I am getting an ESRI “General function failure” exception when I call GetAllFeatures() on a geodatabase table with roughly a million features in it (I know this is a huge dataset).

The reason I need all of the features is I have implemented an attribute table and need to load the features into the attribute table in the order they appear in the geodatabase table. I am not too stressed about the exception as I am sure even if it didn’t fail it would take an extreme amount of time to fetch that many features from the gdb.

My initial thought is to adopt a lazy loading methodology where I only grab the first couple thousand features and load more on an as needed basis. Where I am stuck is finding a ThinkGeo functionality that allows me to get some number of features in the order they appear in the geodatabase.

In looking over the existing ‘GetFeatureBy…’ methods I see lots for spatial query options and a couple for column contents and feature IDs but I am unsure how to translate this into something that is data-agnostic (will work on any large geodatabase).

In an ideal world for my needs something like GetFeaturesByRows(0, 3000) GetFeaturesByRows(3001, 6000) would be great but I am open to other ideas or solutions.

Thanks,
Sean Jamieson

Hi Sean, I had a similar issue and solved it by limiting the columns returned to none, and then splitting the IDs returned in batches to split the rows. Maybe see if that already works?

Hi Julian,

That sounds promising, I will give that a go after lunch here.

Thank you!

Let me know if that works - I assume it is cleaner if we have an internal batch api though, as that would cut down on a lot of function calls

Hi guys,

Julian’s approach will help but still has room to improve ----GetAllFeatures() always fetches geometries, so it will still be slow even when limiting the returned columns to none.

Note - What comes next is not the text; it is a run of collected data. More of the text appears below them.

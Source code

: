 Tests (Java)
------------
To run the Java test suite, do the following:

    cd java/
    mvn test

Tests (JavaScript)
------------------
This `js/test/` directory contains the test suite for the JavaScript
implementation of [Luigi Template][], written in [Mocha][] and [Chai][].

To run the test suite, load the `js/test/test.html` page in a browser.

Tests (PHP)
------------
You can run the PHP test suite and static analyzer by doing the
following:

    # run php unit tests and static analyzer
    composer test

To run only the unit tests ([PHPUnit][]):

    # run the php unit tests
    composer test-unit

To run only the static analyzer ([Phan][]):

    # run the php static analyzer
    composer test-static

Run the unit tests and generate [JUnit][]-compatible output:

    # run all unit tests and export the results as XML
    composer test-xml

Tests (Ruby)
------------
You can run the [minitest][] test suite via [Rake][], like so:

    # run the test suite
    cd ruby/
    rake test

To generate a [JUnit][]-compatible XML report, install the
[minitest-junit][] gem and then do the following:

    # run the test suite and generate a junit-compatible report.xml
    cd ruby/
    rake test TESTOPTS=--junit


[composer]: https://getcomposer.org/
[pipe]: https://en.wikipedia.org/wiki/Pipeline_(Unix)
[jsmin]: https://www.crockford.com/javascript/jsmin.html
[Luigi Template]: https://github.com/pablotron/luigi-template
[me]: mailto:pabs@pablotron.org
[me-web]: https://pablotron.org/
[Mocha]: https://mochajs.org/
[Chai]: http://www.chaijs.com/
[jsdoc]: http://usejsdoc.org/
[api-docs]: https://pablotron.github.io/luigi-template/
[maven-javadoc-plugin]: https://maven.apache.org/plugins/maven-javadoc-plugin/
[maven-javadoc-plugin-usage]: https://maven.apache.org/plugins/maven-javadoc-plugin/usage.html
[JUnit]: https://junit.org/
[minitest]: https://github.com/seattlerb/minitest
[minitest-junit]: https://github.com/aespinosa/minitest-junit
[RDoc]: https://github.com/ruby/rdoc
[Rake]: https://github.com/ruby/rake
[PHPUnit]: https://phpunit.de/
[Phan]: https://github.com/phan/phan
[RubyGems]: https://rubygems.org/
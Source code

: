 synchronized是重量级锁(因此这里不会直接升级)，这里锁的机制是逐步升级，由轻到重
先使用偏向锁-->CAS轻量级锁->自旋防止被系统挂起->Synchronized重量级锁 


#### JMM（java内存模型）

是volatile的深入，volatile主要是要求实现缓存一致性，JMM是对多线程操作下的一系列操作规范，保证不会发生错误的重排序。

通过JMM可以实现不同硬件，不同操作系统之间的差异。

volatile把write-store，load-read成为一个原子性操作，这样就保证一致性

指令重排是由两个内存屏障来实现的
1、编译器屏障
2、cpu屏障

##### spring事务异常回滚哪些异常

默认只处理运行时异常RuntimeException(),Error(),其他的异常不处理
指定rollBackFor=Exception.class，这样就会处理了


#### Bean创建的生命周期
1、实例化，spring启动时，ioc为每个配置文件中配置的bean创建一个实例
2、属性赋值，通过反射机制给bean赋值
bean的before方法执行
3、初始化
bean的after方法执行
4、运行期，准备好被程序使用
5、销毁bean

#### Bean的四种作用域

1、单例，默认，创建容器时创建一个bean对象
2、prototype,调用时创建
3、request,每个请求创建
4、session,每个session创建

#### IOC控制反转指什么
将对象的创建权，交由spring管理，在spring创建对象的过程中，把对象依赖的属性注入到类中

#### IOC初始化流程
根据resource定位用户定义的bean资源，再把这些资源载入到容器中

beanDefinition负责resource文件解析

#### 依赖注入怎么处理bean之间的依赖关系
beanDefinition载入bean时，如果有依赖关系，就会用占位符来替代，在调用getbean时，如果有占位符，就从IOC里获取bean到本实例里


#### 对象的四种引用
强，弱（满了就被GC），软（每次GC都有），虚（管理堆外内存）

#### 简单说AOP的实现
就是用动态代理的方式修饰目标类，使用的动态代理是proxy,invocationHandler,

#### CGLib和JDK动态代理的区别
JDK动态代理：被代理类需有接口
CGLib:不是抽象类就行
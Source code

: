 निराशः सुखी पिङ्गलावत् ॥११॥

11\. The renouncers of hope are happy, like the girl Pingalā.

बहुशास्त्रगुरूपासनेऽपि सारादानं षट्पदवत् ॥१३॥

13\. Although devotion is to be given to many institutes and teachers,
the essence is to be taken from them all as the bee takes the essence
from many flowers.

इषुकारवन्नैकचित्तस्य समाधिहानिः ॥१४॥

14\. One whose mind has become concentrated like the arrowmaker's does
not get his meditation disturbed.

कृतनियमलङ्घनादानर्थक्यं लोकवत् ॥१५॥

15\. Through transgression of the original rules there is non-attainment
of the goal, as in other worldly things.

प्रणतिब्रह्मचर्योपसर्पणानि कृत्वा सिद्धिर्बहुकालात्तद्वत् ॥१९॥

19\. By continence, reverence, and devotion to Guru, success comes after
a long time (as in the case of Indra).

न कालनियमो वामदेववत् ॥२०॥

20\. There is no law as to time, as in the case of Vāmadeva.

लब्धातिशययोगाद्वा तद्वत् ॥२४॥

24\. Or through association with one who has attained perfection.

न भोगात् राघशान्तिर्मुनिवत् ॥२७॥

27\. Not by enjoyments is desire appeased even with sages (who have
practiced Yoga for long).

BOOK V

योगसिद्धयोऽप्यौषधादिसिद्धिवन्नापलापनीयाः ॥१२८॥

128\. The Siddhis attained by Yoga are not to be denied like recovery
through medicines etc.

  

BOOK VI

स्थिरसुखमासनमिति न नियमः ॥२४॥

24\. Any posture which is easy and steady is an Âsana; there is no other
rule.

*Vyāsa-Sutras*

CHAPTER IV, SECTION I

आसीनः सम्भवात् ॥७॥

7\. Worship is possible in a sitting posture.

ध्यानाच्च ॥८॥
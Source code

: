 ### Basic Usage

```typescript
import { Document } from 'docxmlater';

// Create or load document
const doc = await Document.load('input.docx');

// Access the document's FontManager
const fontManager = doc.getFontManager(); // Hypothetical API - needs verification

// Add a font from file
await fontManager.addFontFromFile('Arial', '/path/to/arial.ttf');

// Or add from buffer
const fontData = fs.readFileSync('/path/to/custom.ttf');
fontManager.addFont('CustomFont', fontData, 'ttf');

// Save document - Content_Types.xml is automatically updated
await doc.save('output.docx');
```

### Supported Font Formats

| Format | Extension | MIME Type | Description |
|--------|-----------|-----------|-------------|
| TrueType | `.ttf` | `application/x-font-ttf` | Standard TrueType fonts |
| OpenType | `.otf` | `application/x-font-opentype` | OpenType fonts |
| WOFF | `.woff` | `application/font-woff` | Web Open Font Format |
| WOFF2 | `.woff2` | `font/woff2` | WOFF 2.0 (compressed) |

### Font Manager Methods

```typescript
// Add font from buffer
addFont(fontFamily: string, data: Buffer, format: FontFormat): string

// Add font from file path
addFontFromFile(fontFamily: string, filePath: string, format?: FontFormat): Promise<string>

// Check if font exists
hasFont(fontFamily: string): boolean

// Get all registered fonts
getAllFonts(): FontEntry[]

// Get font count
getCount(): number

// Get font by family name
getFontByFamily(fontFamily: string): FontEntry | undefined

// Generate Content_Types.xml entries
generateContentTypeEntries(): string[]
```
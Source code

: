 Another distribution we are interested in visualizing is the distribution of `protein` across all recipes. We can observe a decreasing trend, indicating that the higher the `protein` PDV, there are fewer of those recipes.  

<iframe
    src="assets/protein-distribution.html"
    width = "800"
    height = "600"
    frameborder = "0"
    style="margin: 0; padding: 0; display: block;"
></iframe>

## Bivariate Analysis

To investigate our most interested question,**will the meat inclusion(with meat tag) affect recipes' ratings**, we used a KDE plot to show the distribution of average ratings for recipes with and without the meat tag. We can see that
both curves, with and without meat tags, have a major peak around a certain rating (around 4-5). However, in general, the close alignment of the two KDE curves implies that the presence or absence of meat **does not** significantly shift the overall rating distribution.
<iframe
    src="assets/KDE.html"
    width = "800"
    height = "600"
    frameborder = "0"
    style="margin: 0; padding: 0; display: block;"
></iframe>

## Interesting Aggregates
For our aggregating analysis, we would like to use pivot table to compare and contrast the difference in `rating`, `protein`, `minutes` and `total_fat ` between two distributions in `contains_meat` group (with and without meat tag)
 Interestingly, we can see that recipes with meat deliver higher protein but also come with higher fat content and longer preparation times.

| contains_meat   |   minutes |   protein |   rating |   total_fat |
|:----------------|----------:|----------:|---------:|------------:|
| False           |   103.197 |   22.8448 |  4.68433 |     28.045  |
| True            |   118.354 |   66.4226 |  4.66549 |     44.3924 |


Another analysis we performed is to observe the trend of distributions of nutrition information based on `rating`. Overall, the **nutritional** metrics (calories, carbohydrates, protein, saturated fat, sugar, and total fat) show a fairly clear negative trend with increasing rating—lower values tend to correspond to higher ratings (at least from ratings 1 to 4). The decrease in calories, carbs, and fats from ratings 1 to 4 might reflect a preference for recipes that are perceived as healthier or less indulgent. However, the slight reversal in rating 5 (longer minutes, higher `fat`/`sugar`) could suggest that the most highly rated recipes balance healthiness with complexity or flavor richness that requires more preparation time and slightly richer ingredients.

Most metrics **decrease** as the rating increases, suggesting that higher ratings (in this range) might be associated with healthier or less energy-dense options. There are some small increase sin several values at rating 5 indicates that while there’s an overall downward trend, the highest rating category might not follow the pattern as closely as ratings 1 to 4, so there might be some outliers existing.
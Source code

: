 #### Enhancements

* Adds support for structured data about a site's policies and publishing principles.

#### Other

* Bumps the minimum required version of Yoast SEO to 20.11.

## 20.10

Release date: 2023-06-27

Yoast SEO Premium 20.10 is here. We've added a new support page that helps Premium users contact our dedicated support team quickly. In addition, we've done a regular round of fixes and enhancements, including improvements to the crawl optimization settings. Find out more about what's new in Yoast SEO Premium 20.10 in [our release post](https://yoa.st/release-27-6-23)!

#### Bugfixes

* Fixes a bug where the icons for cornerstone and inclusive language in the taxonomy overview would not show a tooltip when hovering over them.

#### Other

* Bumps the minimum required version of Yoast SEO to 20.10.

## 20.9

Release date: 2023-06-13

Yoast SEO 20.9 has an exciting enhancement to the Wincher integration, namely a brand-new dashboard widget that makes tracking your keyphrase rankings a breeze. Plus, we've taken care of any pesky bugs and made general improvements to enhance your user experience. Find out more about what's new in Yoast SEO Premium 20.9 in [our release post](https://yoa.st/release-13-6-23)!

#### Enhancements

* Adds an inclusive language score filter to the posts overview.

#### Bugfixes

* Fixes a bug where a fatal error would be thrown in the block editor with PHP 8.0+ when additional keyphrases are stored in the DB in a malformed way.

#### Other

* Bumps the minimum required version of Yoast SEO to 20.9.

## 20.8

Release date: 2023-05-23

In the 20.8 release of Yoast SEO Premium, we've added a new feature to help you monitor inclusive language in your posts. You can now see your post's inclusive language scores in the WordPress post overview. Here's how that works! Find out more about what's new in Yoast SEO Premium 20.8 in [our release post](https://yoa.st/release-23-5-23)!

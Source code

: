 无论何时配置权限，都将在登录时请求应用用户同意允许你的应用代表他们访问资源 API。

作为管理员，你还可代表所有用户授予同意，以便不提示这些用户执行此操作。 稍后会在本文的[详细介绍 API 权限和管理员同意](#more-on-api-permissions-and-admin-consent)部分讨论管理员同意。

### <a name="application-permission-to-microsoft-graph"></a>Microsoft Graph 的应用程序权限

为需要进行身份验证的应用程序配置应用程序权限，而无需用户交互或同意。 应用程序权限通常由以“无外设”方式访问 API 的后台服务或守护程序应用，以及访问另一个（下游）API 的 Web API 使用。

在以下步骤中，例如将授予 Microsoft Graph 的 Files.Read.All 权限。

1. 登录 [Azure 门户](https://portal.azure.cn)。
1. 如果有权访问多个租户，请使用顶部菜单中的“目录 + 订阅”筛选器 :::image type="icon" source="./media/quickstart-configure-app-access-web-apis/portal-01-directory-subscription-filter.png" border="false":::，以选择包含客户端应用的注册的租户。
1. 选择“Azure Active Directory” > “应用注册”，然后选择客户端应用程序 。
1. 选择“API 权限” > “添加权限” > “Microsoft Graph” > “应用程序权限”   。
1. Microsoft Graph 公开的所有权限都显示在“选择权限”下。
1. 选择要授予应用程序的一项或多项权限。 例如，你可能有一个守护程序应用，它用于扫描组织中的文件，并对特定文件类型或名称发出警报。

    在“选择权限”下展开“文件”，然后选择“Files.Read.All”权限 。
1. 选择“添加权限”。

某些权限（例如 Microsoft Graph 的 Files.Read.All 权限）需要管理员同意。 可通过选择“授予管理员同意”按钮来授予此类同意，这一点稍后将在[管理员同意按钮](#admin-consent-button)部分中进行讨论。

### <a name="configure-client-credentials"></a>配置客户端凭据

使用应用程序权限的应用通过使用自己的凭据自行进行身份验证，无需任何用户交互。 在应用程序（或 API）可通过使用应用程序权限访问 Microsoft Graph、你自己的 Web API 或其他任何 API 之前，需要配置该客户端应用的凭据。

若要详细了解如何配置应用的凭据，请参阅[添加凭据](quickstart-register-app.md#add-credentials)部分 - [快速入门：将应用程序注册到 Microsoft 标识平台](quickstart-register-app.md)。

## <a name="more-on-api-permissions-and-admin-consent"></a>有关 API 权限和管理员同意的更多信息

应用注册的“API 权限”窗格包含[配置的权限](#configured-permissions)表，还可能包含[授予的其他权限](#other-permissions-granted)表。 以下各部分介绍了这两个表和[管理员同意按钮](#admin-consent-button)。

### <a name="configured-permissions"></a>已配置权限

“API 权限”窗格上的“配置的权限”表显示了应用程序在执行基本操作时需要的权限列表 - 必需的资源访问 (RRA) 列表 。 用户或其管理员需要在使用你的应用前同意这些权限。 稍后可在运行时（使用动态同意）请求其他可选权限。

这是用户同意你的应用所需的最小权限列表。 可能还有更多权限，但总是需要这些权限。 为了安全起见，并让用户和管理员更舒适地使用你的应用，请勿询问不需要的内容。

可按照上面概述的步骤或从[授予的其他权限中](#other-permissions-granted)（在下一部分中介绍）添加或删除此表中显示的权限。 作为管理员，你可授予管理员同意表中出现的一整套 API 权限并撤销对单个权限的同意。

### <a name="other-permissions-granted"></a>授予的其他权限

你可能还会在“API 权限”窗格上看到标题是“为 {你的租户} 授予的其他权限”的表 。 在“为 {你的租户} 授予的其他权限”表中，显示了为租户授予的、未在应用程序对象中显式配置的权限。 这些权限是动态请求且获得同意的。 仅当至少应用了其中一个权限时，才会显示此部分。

Please use FeatureSource.GetFeatureIds() instead, which returns only the IDs without any geometry data.

However, I found that FileGeoDatabaseFeatureSource didn’t have its own implementation of this method, so it was falling back to the base class which calls GetAllFeatures() internally. We’ve just fixed it in v15.0.0-beta006 — pull the latest and give it a try.

@Julian_Thoms, again thanks for chiming in and sharing your thoughts!

Thanks,
Ben

Just to follow up — the following FeatureSources already have GetFeatureIdsCore() implemented:

SqlServerFeatureSource, PostgreSqlFeatureSource, SqliteFeatureSource, ShapeFileFeatureSource,
MultipleShapeFileFeatureSource, TabFeatureSource, WkbFileFeatureSource, NauticalChartsFeatureSource, GridFeatureSource, DelimitedFeatureSource, FileGeoDatabaseFeatureSource

The following don’t have it yet, and we plan to add it in a future version:
GdalFeatureSource, CadFeatureSource

Excellent to hear, Ben!

I am part way through implementing a solution that uses GetFeaturesByIds and have not tested it yet but it would seem you have gotten ahead of my next road block already (most of our large data is in GDB’s).

I will get on the newest beta and give it a go once I have it all implemented on my end.

Thanks again @Ben and @Julian_Thoms, this was a huge help!

You are always welcome!

Hi Ben,

Sorry I didn’t get the chance to crack back into this until recently.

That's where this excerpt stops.